Every line of the listing that holds the word "Resources" should be returned.

------------------------------------------------------------

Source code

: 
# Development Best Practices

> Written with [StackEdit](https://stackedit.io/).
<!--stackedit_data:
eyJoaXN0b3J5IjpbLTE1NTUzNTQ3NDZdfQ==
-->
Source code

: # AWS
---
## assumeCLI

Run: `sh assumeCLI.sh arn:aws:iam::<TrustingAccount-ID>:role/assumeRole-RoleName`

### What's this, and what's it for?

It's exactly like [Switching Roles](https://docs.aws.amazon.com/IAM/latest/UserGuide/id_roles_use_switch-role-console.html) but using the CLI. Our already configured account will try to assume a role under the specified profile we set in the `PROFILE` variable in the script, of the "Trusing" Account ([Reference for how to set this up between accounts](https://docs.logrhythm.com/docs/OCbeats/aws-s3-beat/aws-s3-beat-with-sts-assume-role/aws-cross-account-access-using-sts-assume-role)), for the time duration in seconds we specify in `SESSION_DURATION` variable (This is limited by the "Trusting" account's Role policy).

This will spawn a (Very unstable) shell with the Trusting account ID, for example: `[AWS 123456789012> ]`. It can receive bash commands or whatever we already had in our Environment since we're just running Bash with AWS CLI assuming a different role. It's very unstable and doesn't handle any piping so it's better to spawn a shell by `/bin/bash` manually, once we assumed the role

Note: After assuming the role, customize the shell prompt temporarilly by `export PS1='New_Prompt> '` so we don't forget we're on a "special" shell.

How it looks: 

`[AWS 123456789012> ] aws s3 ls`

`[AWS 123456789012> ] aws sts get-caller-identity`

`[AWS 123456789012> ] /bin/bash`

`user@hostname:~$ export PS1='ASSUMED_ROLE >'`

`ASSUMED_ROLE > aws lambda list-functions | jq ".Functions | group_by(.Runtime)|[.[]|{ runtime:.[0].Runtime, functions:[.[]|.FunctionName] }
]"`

------------------------------------------------------------

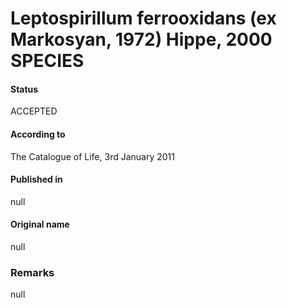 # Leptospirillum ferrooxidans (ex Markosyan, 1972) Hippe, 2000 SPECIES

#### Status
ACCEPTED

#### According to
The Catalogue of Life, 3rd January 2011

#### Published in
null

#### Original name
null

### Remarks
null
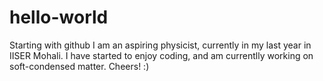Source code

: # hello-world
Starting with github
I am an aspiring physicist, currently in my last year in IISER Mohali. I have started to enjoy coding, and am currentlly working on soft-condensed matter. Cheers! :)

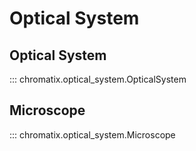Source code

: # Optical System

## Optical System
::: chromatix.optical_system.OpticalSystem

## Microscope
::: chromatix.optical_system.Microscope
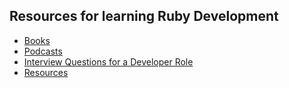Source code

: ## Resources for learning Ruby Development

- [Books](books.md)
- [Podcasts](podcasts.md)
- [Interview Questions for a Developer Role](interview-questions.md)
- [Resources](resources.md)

------------------------------------------------------------

• [TASK OUTPUT]
: ## Resources for learning Ruby Development
- [Resources](resources.md)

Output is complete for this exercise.